Every one listened to the lad’s lesson in botany, Smith smiling, Pencroff with an indescribable pride. “That’s all very well, Herbert,” answered the sailor, “but I dare swear that of all these useful specimens none are as large as these!”
“That is so.”
“Then, that proves what I said,” replied the sailor, “that giants are good for nothing.”
“There’s where you are wrong, Pencroff,” said the engineer, “these very eucalypti are good for something.”
“For what?”
“To render the country healthy about them. Do you know what they call them In Australia and New Zealand?”
“No sir.”
“They call them ‘fever’ trees.”
“Because they give it?”
“No; because they prevent it!”
“Good. I shall make a note of that,” said the reporter.
“Note then, my dear Spilett, that it has been proved that the presence of these trees neutralizes marsh miasmas. They have tried this natural remedy in certain unhealthy parts of Europe, and northern Africa, with the best results. And there are no intermittent fevers in the region of these forests, which is a fortunate thing for us colonists of Lincoln Island.”
“What a blessed island!” cried Pencroff. “It would lack nothing—if it was not—”
“That will come, Pencroff, we will find it,” answered the reporter; “but now let us attend to our work and push on as far as we can get with the canoe.”
They continued on through the woods two miles further, the river becoming more winding, shallow, and so narrow that Pencroff pushed along with a pole. The sun was setting, and, as it would be impossible to pass in the darkness through the five or six miles of unknown woods which the engineer estimated lay between them and the coast, it was determined to camp wherever the canoe was obliged to stop.

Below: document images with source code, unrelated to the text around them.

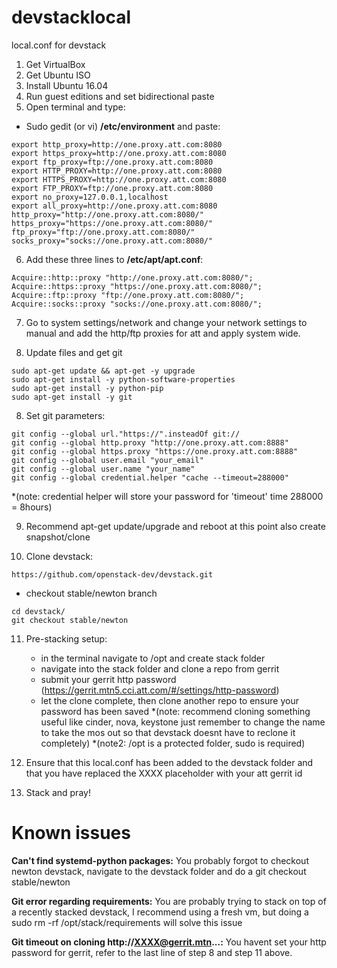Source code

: # devstacklocal
local.conf for devstack

1. Get VirtualBox
2. Get Ubuntu ISO
3. Install Ubuntu 16.04
4. Run guest editions and set bidirectional paste
5. Open terminal and type:
  * Sudo gedit (or vi) **/etc/environment** and paste:
```
export http_proxy=http://one.proxy.att.com:8080
export https_proxy=http://one.proxy.att.com:8080
export ftp_proxy=ftp://one.proxy.att.com:8080
export HTTP_PROXY=http://one.proxy.att.com:8080
export HTTPS_PROXY=http://one.proxy.att.com:8080
export FTP_PROXY=ftp://one.proxy.att.com:8080
export no_proxy=127.0.0.1,localhost
export all_proxy=http://one.proxy.att.com:8080
http_proxy="http://one.proxy.att.com:8080/"
https_proxy="https://one.proxy.att.com:8080/"
ftp_proxy="ftp://one.proxy.att.com:8080/"
socks_proxy="socks://one.proxy.att.com:8080/"
```

6. Add these three lines to **/etc/apt/apt.conf**:
```
Acquire::http::proxy "http://one.proxy.att.com:8080/";
Acquire::https::proxy "https://one.proxy.att.com:8080/";
Acquire::ftp::proxy "ftp://one.proxy.att.com:8080/";
Acquire::socks::proxy "socks://one.proxy.att.com:8080/";
```

7. Go to system settings/network and change your network settings to manual and add the http/ftp proxies for att and apply system wide.

8. Update files and get git
```
sudo apt-get update && apt-get -y upgrade
sudo apt-get install -y python-software-properties
sudo apt-get install -y python-pip
sudo apt-get install -y git
```

8. Set git parameters:
```
git config --global url."https://".insteadOf git://
git config --global http.proxy "http://one.proxy.att.com:8888"
git config --global https.proxy "https://one.proxy.att.com:8888"
git config --global user.email "your_email"
git config --global user.name "your_name"
git config --global credential.helper "cache --timeout=288000"
```
  *(note: credential helper will store your password for 'timeout' time 288000 = 8hours)

9. Recommend apt-get update/upgrade and reboot at this point also create snapshot/clone

10. Clone devstack:
```
https://github.com/openstack-dev/devstack.git
```
  * checkout stable/newton branch
```
cd devstack/
git checkout stable/newton
```

11. Pre-stacking setup:
    * in the terminal navigate to /opt and create stack folder
    * navigate into the stack folder and clone a repo from gerrit
    * submit your gerrit http password (https://gerrit.mtn5.cci.att.com/#/settings/http-password)
    * let the clone complete, then clone another repo to ensure your password has been saved
    *(note: recommend cloning something useful like cinder, nova, keystone just remember to change the name to take the mos out so that devstack doesnt have to reclone it completely)
    *(note2: /opt is a protected folder, sudo is required)

12. Ensure that this local.conf has been added to the devstack folder and that you have replaced the XXXX placeholder with your att gerrit id

13. Stack and pray!


# Known issues

**Can't find systemd-python packages:** You probably forgot to checkout newton devstack, navigate to the devstack folder and do a git checkout stable/newton

**Git error regarding requirements:** You are probably trying to stack on top of a recently stacked devstack, I recommend using a fresh vm, but doing a sudo rm -rf /opt/stack/requirements will solve this issue

**Git timeout on cloning http://XXXX@gerrit.mtn...:** You havent set your http password for gerrit, refer to the last line of step 8 and step 11 above.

They now pushed on without delay through the forest, which grew more dense, and seemed more inhabited, because, if the sailor’s eyes did not deceive him, he perceived troops of monkeys running among the underbrush. Sometimes, two or three of these animals would halt at a distance from the canoe and regard its occupants, as if, seeing men for the first time, they had not then learned to fear them. It would have been easy to have shot some of these quadrumanes, but Smith was opposed to the useless slaughter. Pencroff, however, looked upon the monkey from a gastronomic point of view, and, indeed, as these animals are entirely herberiferous, they make excellent game; but since provisions abounded, it was useless to waste the ammunition.
Towards 4 o’clock the navigation of the Mercy became very difficult, its course being obstructed by rocks and aquatic plants. The banks rose higher and higher, and, already, the bed of the stream was confined between the outer spurs of Mount Franklin. Its sources could not be far off, since the waters were fed by the southern watershed of that mountain.
“Before a quarter of an hour we will have to stop, sir,” said Pencroff.
“Well, then, we will make a camp for the night.”
“How far are we from Granite House?” asked Herbert.
“About seven miles, counting the bends of the river, which have taken us to the northwest.”
“Shall we keep on?” asked the reporter.
“Yes, as far as we can get,” answered the engineer. “To-morrow, at daylight, we will leave the canoe, and traverse, in two hours I hope, the distance which separates us from the coast, and then we will have nearly the whole day in which to explore the shore.”
“Push on,” cried Pencroff.
Very soon the canoe grated on the stones at the bottom of the river, which was not more than twenty feet wide. A thick mass of verdure overhung and descended the stream, and they heard the noise of a waterfall, which indicated that some little distance further on there existed a natural barrier.
And, indeed, at the last turn in the river, they saw the cascade shining through the trees. The canoe scraped over the bottom and then grounded on a rock near the right bank.